The compilation’s organising idea: because Hángzhōu was the Southern Sòng’s capital, the seven collaborators set themselves the task of writing yǒngshǐ poems on Southern-Sòng historical anecdotes rooted in the Hángzhōu setting. Each contributor produced 100 poems — totalling 700 poems in 7 juǎn. Every poem is accompanied by source-citation notes beneath, identifying the gùshì (anecdote) and listing the historical documents from which it is drawn. The catalog meta records that the compilation cites nearly 1,000 different source-books (suǒyǐn shū jǐ jí qiānzhǒng) — every line is yī zì yī jù xī yǒu gēndǐ (every character, every phrase has its root) — making the work a veritable bibliographic compendium of Southern-Sòng historical sources in poetic form. The Sìkù tíyào notes that the poetic intent is on recording events rather than on lyrical refinement (yì zhǔ jìshì bù zài xiūcí), with the result that the work contains some jǐngjù (striking lines) but also much qiānzhuì tiánqì (forced-pasting and stuffed-piling).

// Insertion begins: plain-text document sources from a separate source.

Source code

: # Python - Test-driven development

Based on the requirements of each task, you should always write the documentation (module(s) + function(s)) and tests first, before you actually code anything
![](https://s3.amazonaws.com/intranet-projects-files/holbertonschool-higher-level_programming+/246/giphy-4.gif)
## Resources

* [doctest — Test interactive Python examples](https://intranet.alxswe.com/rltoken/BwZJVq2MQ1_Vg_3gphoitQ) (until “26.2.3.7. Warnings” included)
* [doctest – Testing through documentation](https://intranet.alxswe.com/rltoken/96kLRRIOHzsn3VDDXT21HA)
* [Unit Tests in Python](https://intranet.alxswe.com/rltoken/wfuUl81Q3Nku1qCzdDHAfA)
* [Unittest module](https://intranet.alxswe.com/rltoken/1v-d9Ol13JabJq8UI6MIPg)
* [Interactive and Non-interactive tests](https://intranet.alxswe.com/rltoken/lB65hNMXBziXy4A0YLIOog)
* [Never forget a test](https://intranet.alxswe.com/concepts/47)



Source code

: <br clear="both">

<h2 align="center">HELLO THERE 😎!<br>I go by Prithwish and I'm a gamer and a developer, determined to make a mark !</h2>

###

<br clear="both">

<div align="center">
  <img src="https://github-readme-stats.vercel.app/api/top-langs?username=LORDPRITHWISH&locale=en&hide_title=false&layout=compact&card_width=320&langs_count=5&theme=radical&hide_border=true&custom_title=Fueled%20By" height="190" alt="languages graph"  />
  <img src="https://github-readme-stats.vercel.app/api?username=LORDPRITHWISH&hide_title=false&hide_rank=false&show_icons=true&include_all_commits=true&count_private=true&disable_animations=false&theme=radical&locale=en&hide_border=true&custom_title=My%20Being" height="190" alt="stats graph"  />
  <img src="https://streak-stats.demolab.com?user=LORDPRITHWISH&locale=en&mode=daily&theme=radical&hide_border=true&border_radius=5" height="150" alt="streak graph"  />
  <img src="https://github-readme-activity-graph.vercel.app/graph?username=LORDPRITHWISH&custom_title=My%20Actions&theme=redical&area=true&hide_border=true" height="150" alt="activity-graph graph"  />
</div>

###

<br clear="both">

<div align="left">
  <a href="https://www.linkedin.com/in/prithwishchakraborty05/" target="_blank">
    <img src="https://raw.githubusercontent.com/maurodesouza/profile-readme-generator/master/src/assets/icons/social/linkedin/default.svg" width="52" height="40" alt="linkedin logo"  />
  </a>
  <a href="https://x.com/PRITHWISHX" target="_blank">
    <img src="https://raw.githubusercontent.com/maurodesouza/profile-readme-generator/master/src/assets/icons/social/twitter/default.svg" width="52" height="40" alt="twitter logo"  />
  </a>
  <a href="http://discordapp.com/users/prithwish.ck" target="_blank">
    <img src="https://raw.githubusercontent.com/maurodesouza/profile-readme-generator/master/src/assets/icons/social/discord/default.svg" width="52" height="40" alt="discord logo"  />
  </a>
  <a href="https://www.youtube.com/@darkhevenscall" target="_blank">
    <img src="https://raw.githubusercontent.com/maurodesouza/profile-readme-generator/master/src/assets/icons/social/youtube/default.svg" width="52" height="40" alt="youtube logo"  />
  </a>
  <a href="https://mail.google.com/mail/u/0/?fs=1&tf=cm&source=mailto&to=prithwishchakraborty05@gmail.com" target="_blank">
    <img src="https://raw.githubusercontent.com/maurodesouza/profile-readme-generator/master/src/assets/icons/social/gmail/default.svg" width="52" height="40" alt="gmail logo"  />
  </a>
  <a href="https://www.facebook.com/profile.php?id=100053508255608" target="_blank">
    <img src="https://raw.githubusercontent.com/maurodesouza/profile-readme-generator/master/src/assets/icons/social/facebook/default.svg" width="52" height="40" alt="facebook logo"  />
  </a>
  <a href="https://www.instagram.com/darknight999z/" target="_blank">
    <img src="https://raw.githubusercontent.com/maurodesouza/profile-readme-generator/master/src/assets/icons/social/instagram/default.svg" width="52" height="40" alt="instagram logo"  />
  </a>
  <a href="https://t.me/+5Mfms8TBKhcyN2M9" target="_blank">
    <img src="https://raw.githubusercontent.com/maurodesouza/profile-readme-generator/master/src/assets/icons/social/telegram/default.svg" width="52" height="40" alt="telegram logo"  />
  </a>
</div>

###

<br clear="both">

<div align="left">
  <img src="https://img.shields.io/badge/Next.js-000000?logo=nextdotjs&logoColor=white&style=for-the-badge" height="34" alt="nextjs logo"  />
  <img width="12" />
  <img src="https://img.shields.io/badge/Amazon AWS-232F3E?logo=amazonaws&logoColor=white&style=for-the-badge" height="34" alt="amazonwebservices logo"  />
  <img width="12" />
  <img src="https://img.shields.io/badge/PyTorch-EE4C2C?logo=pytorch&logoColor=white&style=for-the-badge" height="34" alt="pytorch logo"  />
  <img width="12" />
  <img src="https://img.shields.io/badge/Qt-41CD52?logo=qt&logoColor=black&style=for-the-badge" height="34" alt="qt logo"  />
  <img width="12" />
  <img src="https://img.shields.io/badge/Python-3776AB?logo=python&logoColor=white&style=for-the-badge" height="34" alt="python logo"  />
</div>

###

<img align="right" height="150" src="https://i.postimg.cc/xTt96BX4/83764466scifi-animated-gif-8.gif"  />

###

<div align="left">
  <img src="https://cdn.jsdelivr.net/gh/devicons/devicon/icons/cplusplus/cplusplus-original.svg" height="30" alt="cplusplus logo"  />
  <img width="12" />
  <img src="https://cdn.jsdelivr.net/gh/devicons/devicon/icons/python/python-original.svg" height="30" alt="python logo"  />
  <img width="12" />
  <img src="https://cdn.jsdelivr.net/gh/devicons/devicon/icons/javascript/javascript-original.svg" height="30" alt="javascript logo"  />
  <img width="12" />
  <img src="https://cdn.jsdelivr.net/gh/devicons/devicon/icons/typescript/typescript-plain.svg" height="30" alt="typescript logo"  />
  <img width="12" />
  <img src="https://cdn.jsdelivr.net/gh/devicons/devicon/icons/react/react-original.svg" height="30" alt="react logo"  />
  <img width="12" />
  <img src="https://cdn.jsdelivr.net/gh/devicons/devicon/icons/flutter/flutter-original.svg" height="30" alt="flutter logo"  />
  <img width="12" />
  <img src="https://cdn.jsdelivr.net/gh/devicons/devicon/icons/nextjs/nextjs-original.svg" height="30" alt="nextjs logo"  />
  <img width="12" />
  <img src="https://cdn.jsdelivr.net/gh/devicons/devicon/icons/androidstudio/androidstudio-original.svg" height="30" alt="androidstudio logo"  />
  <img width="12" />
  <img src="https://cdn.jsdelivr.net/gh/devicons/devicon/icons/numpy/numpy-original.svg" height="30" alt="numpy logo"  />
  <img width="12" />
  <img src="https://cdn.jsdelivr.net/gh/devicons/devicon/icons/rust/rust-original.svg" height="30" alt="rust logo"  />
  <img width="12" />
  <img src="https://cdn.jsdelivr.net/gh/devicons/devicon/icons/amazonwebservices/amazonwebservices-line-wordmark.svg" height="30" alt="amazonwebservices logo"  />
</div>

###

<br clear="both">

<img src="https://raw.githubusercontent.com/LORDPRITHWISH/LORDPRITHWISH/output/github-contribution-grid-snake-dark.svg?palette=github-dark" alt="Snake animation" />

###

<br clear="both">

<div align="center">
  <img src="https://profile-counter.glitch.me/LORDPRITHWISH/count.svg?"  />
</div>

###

Nevertheless: yīdài gùshí jùxì jiāngāi pō wéi yǒu zī yú kǎozhèng — “the dynasty’s anecdotes, large and small, comprehensively covered, much aiding kǎozhèng (textual investigation) — not to be discussed only as literature.”

Tiyao

Your servants respectfully submit: the NánSòng záshì shī in 7 juǎn — jointly composed by Shěn Jiāzhé, Wú Zhuō, Chén Zhīguāng, Fú Zēng, Zhào Yù, Lì È, and Zhào Xìn of our dynasty.

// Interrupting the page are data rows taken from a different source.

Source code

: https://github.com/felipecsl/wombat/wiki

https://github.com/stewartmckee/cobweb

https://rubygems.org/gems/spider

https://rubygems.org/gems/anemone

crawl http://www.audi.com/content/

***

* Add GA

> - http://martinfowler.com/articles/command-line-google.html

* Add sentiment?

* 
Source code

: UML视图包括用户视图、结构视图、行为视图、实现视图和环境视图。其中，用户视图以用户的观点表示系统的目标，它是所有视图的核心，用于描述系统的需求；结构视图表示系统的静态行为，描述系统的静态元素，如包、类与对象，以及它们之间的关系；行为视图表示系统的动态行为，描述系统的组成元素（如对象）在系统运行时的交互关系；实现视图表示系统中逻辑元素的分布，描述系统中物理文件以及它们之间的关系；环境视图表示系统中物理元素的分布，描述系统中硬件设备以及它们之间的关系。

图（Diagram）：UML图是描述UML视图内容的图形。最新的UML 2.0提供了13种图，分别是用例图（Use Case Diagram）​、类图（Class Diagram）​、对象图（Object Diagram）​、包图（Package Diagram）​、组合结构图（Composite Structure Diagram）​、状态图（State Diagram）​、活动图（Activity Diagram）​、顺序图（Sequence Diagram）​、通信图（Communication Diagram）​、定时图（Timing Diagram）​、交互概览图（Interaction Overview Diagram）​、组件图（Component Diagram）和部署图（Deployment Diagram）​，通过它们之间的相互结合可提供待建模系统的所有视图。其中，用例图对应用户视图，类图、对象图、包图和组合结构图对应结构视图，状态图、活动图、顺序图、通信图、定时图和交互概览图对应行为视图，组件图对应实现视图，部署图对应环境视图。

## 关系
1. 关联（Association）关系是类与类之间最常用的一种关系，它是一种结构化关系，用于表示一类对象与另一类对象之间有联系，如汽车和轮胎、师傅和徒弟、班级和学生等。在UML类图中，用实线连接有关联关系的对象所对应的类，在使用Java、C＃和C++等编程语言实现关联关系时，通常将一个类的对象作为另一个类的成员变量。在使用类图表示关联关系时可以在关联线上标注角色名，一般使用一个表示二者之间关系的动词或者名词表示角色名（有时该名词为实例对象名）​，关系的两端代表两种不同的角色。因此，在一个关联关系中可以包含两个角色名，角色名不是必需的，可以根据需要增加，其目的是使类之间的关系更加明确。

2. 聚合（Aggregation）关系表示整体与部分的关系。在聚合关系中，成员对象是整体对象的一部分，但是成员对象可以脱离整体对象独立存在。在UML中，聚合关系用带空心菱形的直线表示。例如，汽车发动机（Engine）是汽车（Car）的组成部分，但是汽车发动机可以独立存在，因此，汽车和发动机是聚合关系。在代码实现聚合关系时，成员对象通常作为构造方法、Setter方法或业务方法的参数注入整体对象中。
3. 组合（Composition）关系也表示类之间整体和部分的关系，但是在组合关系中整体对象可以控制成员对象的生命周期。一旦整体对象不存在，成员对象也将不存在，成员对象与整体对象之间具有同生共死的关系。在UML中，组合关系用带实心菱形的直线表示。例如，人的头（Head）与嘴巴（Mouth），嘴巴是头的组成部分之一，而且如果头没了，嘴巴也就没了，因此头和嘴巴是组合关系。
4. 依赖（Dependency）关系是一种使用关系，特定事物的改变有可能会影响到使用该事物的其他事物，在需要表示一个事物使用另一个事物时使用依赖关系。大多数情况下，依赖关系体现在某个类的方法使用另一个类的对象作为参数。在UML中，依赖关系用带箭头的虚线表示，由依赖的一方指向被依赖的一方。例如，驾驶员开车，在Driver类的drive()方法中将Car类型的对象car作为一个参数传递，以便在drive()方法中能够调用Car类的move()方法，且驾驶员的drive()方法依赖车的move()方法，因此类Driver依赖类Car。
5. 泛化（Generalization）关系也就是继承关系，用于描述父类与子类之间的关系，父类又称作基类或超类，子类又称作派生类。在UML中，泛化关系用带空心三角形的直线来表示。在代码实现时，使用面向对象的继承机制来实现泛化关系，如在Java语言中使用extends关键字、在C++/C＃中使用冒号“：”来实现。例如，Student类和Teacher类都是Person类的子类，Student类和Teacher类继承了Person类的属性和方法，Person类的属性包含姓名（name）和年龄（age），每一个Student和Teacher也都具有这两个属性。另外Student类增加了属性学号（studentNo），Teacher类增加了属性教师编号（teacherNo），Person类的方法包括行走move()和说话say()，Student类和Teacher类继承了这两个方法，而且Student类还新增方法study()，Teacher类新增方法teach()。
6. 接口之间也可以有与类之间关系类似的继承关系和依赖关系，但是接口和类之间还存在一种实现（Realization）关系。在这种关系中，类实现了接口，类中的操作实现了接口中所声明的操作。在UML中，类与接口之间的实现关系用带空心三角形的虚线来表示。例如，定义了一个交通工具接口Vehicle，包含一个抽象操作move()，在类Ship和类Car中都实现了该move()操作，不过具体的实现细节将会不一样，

[Names:] Jiāzhé’s is Luánchéng; Zhuō’s is Chìfú; Zēng’s is Yòulǔ; È’s is Tàihóng — all of Qiántáng. Zhīguāng’s is Wèijiǔ; Yù’s is Gōngqiān; Xìn’s is Yìlín — all of Rénhé.

Only Zēng by recommendation reached Hùbù lángzhōng; È by Kāngxī gēngzǐ (1720) was raised at the jǔrén level; the rest all ended as zhūshēng (school-students).

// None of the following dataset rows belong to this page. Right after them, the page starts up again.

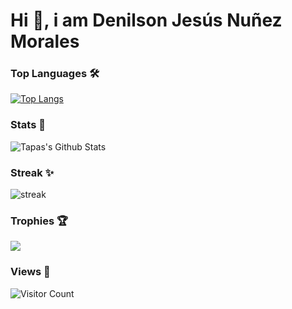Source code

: # Hi 👋, i am Denilson Jesús Nuñez Morales

<!--
**DenilsonNM/DenilsonNM** is a ✨ _special_ ✨ repository because its `README.md` (this file) appears on your GitHub profile.

Here are some ideas to get you started:

- 🔭 I’m currently working on ...
- 🌱 I’m currently learning ...
- 👯 I’m looking to collaborate on ...
- 🤔 I’m looking for help with ...
- 💬 Ask me about ...
- 📫 How to reach me: ...
- 😄 Pronouns: ...
- ⚡ Fun fact: ...
--> 
### Top Languages 🛠
<!--
[![Top Langs](https://github-readme-stats.vercel.app/api/top-langs/?username=denilsonnm&layout=compact&theme=transparent)](https://github.com/denilsonnm/github-readme-stats&theme=transparent)
--> 
[![Top Langs](https://github-readme-stats.vercel.app/api/top-langs/?username=denilsonnm&layout=donut&theme=transparent)](https://github.com/anuraghazra/github-readme-stats&theme=transparent)

### Stats 🥇
![Tapas's Github Stats](https://github-readme-stats.vercel.app/api?username=denilsonnm&show_icons=true&theme=transparent&rank_icon=github)

### Streak ✨
![streak](https://github-readme-streak-stats.herokuapp.com/?user=denilsonnm&theme=transparent)

### Trophies 🏆
![](https://github-profile-trophy.vercel.app/?username=denilsonnm&theme=gitdimmed&no-frame=true&no-bg=true&margin-w=4)

### Views 👀
![Visitor Count](https://profile-counter.glitch.me/denilsonnm/count.svg)

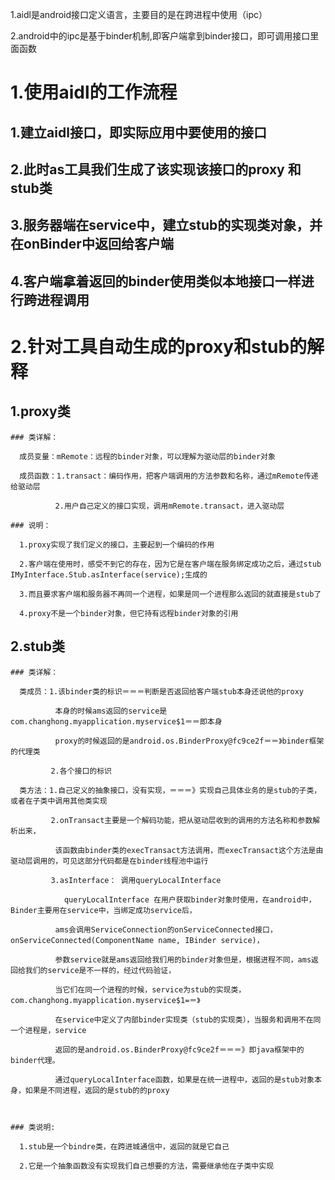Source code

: 1.aidl是android接口定义语言，主要目的是在跨进程中使用（ipc）

2.android中的ipc是基于binder机制,即客户端拿到binder接口，即可调用接口里面函数

# 1.使用aidl的工作流程
  
  ## 1.建立aidl接口，即实际应用中要使用的接口
  
  ## 2.此时as工具我们生成了该实现该接口的proxy 和 stub类
  
  ## 3.服务器端在service中，建立stub的实现类对象，并在onBinder中返回给客户端
  
  ## 4.客户端拿着返回的binder使用类似本地接口一样进行跨进程调用
 
# 2.针对工具自动生成的proxy和stub的解释
  
  ## 1.proxy类
  
    ### 类详解：
      
      成员变量：mRemote：远程的binder对象，可以理解为驱动层的binder对象
      
      成员函数：1.transact：编码作用，把客户端调用的方法参数和名称，通过mRemote传递给驱动层
               
              2.用户自己定义的接口实现，调用mRemote.transact，进入驱动层
    
    ### 说明：
      
      1.proxy实现了我们定义的接口，主要起到一个编码的作用
      
      2.客户端在使用时，感受不到它的存在，因为它是在客户端在服务绑定成功之后，通过stub IMyInterface.Stub.asInterface(service);生成的
      
      3.而且要求客户端和服务器不再同一个进程，如果是同一个进程那么返回的就直接是stub了
      
      4.proxy不是一个binder对象，但它持有远程binder对象的引用
  
  ## 2.stub类
    
    ### 类详解：
      
      类成员：1.该binder类的标识＝＝＝判断是否返回给客户端stub本身还说他的proxy
              
              本身的时候ams返回的service是com.changhong.myapplication.myservice$1＝＝即本身
              
              proxy的时候返回的是android.os.BinderProxy@fc9ce2f＝＝》binder框架的代理类
            
             2.各个接口的标识
      
      类方法：1.自己定义的抽象接口，没有实现，＝＝＝》实现自己具体业务的是stub的子类，或者在子类中调用其他类实现
            
             2.onTransact主要是一个解码功能，把从驱动层收到的调用的方法名称和参数解析出来，
              
              该函数由binder类的execTransact方法调用，而execTransact这个方法是由驱动层调用的，可见这部分代码都是在binder线程池中运行
             
             3.asInterface： 调用queryLocalInterface
                
                queryLocalInterface 在用户获取binder对象时使用，在android中，Binder主要用在service中，当绑定成功service后，
             
              ams会调用ServiceConnection的onServiceConnected接口，onServiceConnected(ComponentName name, IBinder service)，
              
              参数service就是ams返回给我们用的binder对象但是，根据进程不同，ams返回给我们的service是不一样的，经过代码验证，
              
              当它们在同一个进程的时候，service为stub的实现类，com.changhong.myapplication.myservice$1=＝》
              
              在service中定义了内部binder实现类（stub的实现类），当服务和调用不在同一个进程是，service
        
              返回的是android.os.BinderProxy@fc9ce2f＝＝＝》即java框架中的binder代理。
        
              通过queryLocalInterface函数，如果是在统一进程中，返回的是stub对象本身，如果是不同进程，返回的是stub的的proxy
      
     
    
    ### 类说明:
      
      1.stub是一个bindre类，在跨进城通信中，返回的就是它自己
      
      2.它是一个抽象函数没有实现我们自己想要的方法，需要继承他在子类中实现
        
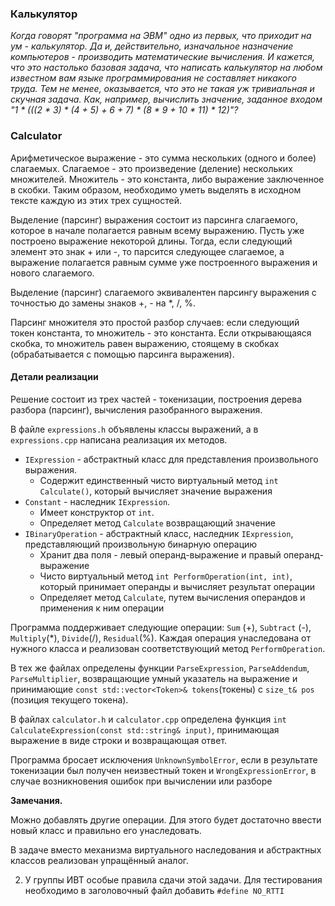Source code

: ### Калькулятор

*Когда говорят "программа на ЭВМ" одно из первых, что приходит на ум*
*- калькулятор. Да и, действительно, изначальное назначение*
*компьютеров - производить математические вычисления. И кажется,*
*что это настолько базовая задача, что написать калькулятор на*
*любом известном вам языке программирования не составляет никакого труда.*
*Тем не менее, оказывается, что это не такая уж тривиальная и*
*скучная задача. Как, например, вычислить значение, заданное*
*входом "1 * (((2 * 3) * (4 + 5) + 6 + 7) * (8 * 9 + 10 * 11) * 12)"?*

### Calculator

Арифметическое выражение - это сумма нескольких 
(одного и более) слагаемых. Слагаемое - это произведение (деление)
нескольких множителей. Множитель - это константа, либо выражение
заключенное в скобки. Таким образом, необходимо уметь выделять
в исходном тексте каждую из этих трех сущностей.

Выделение (парсинг) выражения состоит из парсинга слагаемого, 
которое в начале полагается равным всему выражению. Пусть уже
построено выражение некоторой длины. Тогда, если следующий элемент
это знак + или -, то парсится следующее слагаемое, а выражение
полагается равным сумме уже построенного выражения и нового
слагаемого. 

Выделение (парсинг) слагаемого эквивалентен парсингу выражения
с точностью до замены знаков +, - на *, /, %.

Парсинг множителя это простой разбор случаев: если следующий токен
 константа, то множитель - это константа. Если открывающаяся скобка,
 то множитель равен выражению, стоящему в скобках (обрабатывается
 с помощью парсинга выражения).

#### Детали реализации

Решение состоит из трех частей - токенизации, построения дерева разбора (парсинг), 
вычисления разобранного выражения.

В файле `expressions.h` объявлены классы выражений, а в 
`expressions.cpp` написана реализация их методов.

* `IExpression` - абстрактный класс для представления произвольного
выражения.
    * Содержит единственный чисто виртуальный метод `int Calculate()`,
который вычисляет значение выражения
* `Constant` - наследник `IExpression`.
    * Имеет конструктор от `int`.
    * Определяет метод `Calculate` возвращающий значение
* `IBinaryOperation` - абстрактный класс, наследник `IExpression`, представляющий произвольную бинарную операцию
     * Хранит два поля - левый операнд-выражение и правый операнд-выражение
     * Чисто виртуальный метод `int PerformOperation(int, int)`, который принимает операнды и вычисляет результат операции
     * Определяет метод `Calculate`, путем вычисления операндов и применения к ним операции
     
Программа поддерживает следующие операции: `Sum` (+), `Subtract` (-),
`Multiply`(*), `Divide`(/), `Residual`(%).
Каждая операция унаследована от нужного класса и 
реализован соответствующий метод `PerformOperation`.

В тех же файлах определены функции `ParseExpression`, 
`ParseAddendum`, `ParseMultiplier`, возвращающие умный указатель
на выражение и принимающие `const std::vector<Token>& tokens`(токены)
 с `size_t& pos` (позиция текущего токена).
 
В файлах `calculator.h` и `calculator.cpp` 
определена функция
`int CalculateExpression(const std::string& input)`,
принимающая выражение в виде строки и возвращающая ответ.

Программа бросает исключения `UnknownSymbolError`, если
в результате токенизации был получен неизвестный токен и 
`WrongExpressionError`, в случае возникновения ошибок
 при вычислении или разборе
 
 **Замечания.**
 
Можно добавлять другие операции. Для этого будет достаточно ввести новый класс и правильно
его унаследовать.

В задаче вместо механизма виртуального наследования и абстрактных классов реализован упращённый аналог.
 

2. У группы ИВТ особые правила сдачи этой задачи. Для тестирования необходимо в заголовочный файл добавить `#define NO_RTTI`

This book — yǐ qí xiāng wéi NánSòng gùdū gù zhíjuān yìwén (because their home-region was the old capital of Southern Sòng, they gathered the yìwén / lost-anecdotes). Each person composed 100 poems, with the classical-source citations annotated below each piece. The intent is on recording events, not on phrasing — so jǐngjù pō duō (striking lines quite many), but the qiānzhuì tiánqì zhī chù (forced-pasting and stuffed-piling spots) are also not few.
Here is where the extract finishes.